Roland Koch, a former premier of the German state of Hesse who now leads Bilfinger Berger, a construction services company, said this month that the market environment was becoming “increasingly nervous.” Consumer reticence was apparent, for example, in requests for longer payment periods on maintenance or repair contracts, Koch told investors.
Another illustration came Tuesday from Bauer, a Bavarian construction and engineering company that has been in business for more than 200 years and, like many German companies, generates about three-quarters of its sales outside Germany. Overall sales and orders rose in the first half of the year, but machinery sales were much weaker than expected, with customers reluctant to place orders. “Markets in Europe and China, especially, are in decline,” Bauer said.
Such judgments seem to bear out fears that Germany will import economic problems because of its reliance on demand from international markets that are slowing or in recession.
Cementing fears over trade, HHLA, which handles two-thirds of containers in Hamburg, one of Europe’s busiest ports, said Tuesday that growth in throughput at its terminals had slowed quarter-on-quarter, and was likely to slow further for the rest of the year.
Exports from Germany should still be buoyed by the relative decline of the euro, making goods more competitive to many international buyers, and plenty of companies remain confident of meeting their expectations for the year.
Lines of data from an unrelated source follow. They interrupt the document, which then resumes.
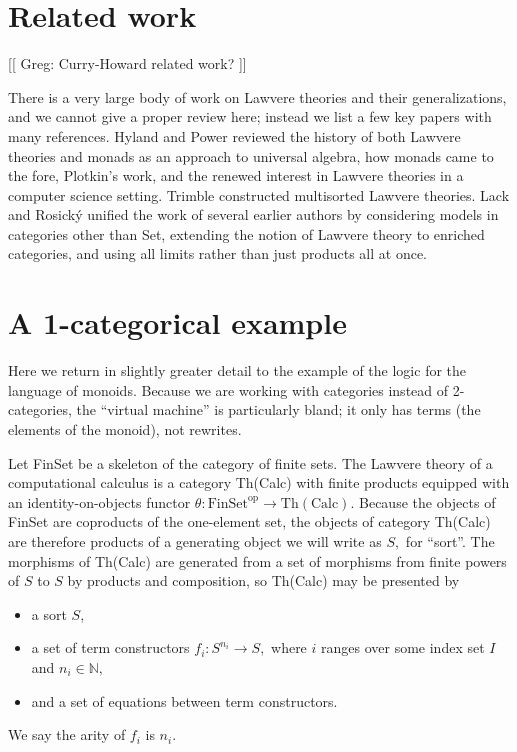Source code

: \documentclass{llncs}
\newcommand{\maps}{\colon}
\newcommand{\FinSet}{\mathrm{FinSet}}
\newcommand{\op}{\mathrm{op}}
\newcommand{\NN}{\mathbb{N}}
\begin{document}
\section{Related work}
[[ Greg: Curry-Howard related work? ]]

There is a very large body of work on Lawvere theories and their generalizations, and we cannot give a proper review here; instead we list a few key papers with many references.  Hyland and Power \cite{HylandPower} reviewed the history of both Lawvere theories and monads as an approach to universal algebra, how monads came to the fore, Plotkin's work, and the renewed interest in Lawvere theories in a computer science setting.  Trimble \cite{Trimble} constructed multisorted Lawvere theories.  Lack and Rosick\'y \cite{LackRosicky} unified the work of several earlier authors by considering models in categories other than Set, extending the notion of Lawvere theory to enriched categories, and using all limits rather than just products all at once.

\section{A 1-categorical example}

Here we return in slightly greater detail to the example of the logic for the language of monoids.  Because we are working with categories instead of 2-categories, the ``virtual machine'' is particularly bland; it only has terms (the elements of the monoid), not rewrites.

Let FinSet be a skeleton of the category of finite sets.  The Lawvere theory of a computational calculus is a category Th(Calc) with finite products equipped with an identity-on-objects functor $\theta\maps \FinSet^\op \to \mathrm{Th(Calc)}.$  Because the objects of FinSet are coproducts of the one-element set, the objects of category Th(Calc) are therefore products of a generating object we will write as $S,$ for ``sort''.  The morphisms of Th(Calc) are generated from a set of morphisms from finite powers of $S$ to $S$ by products and composition, so Th(Calc) may be presented by 
\begin{itemize}
  \item a sort $S$,
  \item a set of term constructors $f_i\maps S^{n_i} \to S,$ where $i$ ranges over some index set $I$ and $n_i \in \NN,$
  \item and a set of equations between term constructors.
\end{itemize}
We say the arity of $f_i$ is $n_i.$
\end{document}
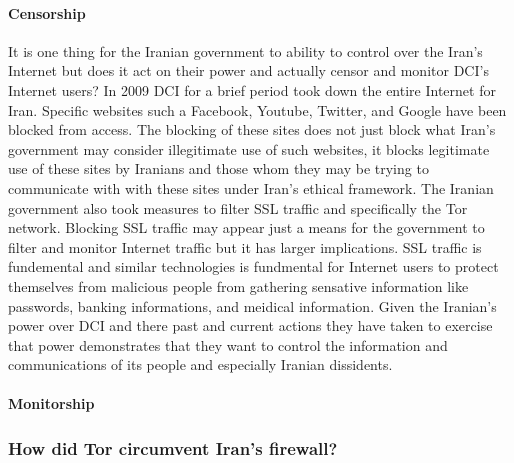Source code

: \documentclass[11pt]{article}
\begin{document}
\begin{multicols}{2}
\paragraph{Censorship} 

It is one thing for the Iranian government to ability to control over the Iran's
Internet but does it act on their power and actually censor and monitor DCI's
Internet users? In 2009 DCI for a brief period took down the entire Internet for
Iran. \cite{FindingWayAroundIranianCensorship} Specific websites such a
Facebook, Youtube, Twitter, and Google have been blocked from access.
\cite{FindingWayAroundIranianCensorship, IransElectronicCurtain} The blocking of
these sites does not just block what Iran's government may consider illegitimate
use of such websites, it  blocks legitimate use of these sites by Iranians and
those whom they may be trying to communicate with with these sites under Iran's
ethical framework. The Iranian government also took measures to filter SSL
traffic and specifically the Tor network.  \cite{Tor:IranPartiallyBlocksSSL,
IranBlocksTorSameDayFix} Blocking SSL traffic may appear just a means for the
government to filter and monitor Internet traffic but it has larger
implications. SSL traffic is fundemental and similar technologies is fundmental
for Internet users to protect themselves from malicious people from gathering
sensative information like passwords, banking informations, and meidical
information. Given the Iranian's power over DCI and there past and current
actions they have taken to exercise that power demonstrates that they want to
control the information and communications of its people and especially Iranian
dissidents.

\paragraph{Monitorship}



\subsubsection{How did Tor circumvent Iran's firewall?}


\end{multicols}
\end{document}
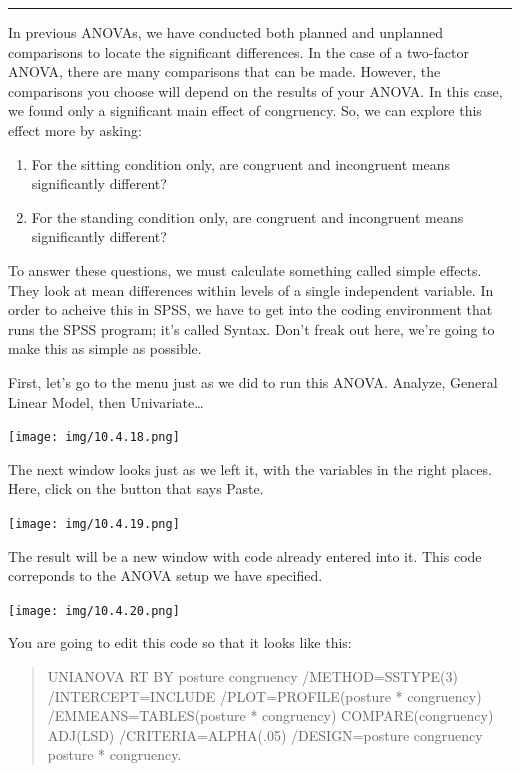 \documentclass[]{book}
\providecommand{\tightlist}{%
  \setlength{\itemsep}{0pt}\setlength{\parskip}{0pt}}
\begin{document}
\begin{center}\rule{0.5\linewidth}{0.5pt}\end{center}

In previous ANOVAs, we have conducted both planned and unplanned
comparisons to locate the significant differences. In the case of a
two-factor ANOVA, there are many comparisons that can be made. However,
the comparisons you choose will depend on the results of your ANOVA. In
this case, we found only a significant main effect of congruency. So, we
can explore this effect more by asking:

\begin{enumerate}
\def\labelenumi{\arabic{enumi}.}
\tightlist
\item
  For the sitting condition only, are congruent and incongruent means
  significantly different?
\item
  For the standing condition only, are congruent and incongruent means
  significantly different?
\end{enumerate}

To answer these questions, we must calculate something called simple
effects. They look at mean differences within levels of a single
independent variable. In order to acheive this in SPSS, we have to get
into the coding environment that runs the SPSS program; it's called
Syntax. Don't freak out here, we're going to make this as simple as
possible.

First, let's go to the menu just as we did to run this ANOVA. {Analyze},
{General Linear Model}, then {Univariate\ldots{}}

\texttt{[image: img/10.4.18.png]}

The next window looks just as we left it, with the variables in the
right places. Here, click on the button that says {Paste}.

\texttt{[image: img/10.4.19.png]}

The result will be a new window with code already entered into it. This
code correponds to the ANOVA setup we have specified.

\texttt{[image: img/10.4.20.png]}

You are going to edit this code so that it looks like this:

\begin{quote}
UNIANOVA RT BY posture congruency /METHOD=SSTYPE(3) /INTERCEPT=INCLUDE
/PLOT=PROFILE(posture * congruency) /EMMEANS=TABLES(posture *
congruency) COMPARE(congruency) ADJ(LSD) /CRITERIA=ALPHA(.05)
/DESIGN=posture congruency posture * congruency.
\end{quote}
\end{document}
Yet the overall gloomier tone is borne out by sharp declines in recent months in a number of indices that measure economists and industrialists’ expectations.
On Tuesday, a monthly index from Mannheim’s ZEW, or Center for European Economic Research, announced the fourth consecutive fall in expectations, to a much lower level than had been anticipated. “Financial market experts still expect the German economy to cool down throughout the next six months. Especially export-oriented sectors may be affected,” ZEW said.
Concern in Germany will cast a further pall over efforts to revive the wider euro-zone economy, which contracted by 0.2 percent quarter-on-quarter, according to preliminary figures from the European Union. Germany accounts for by far the biggest national slice of total euro-zone output.
German growth has also been helped by unemployment that is much lower than in much of the euro zone, with many companies hungrily trying to recruit skilled staff. But there are signs that the trend of improvement in the jobless figures may have run its course.
Seasonally adjusted unemployment rose by 7,000 in July, following a similar rise in June, and although the number out of work is still 63,000 lower than at the same point last year, the federal employment agency says this gap is “melting away month by month.”
Indeed, in three states including North Rhine-Westphalia, the country’s most populous, unemployment is higher than a year ago.
“Further developments are going to depend a lot on how robust the labor market remains,” Rolf Schneider of Allianz said. “All in all, there are still good chances that the German economy masters the situation and does not end up in a downturn.”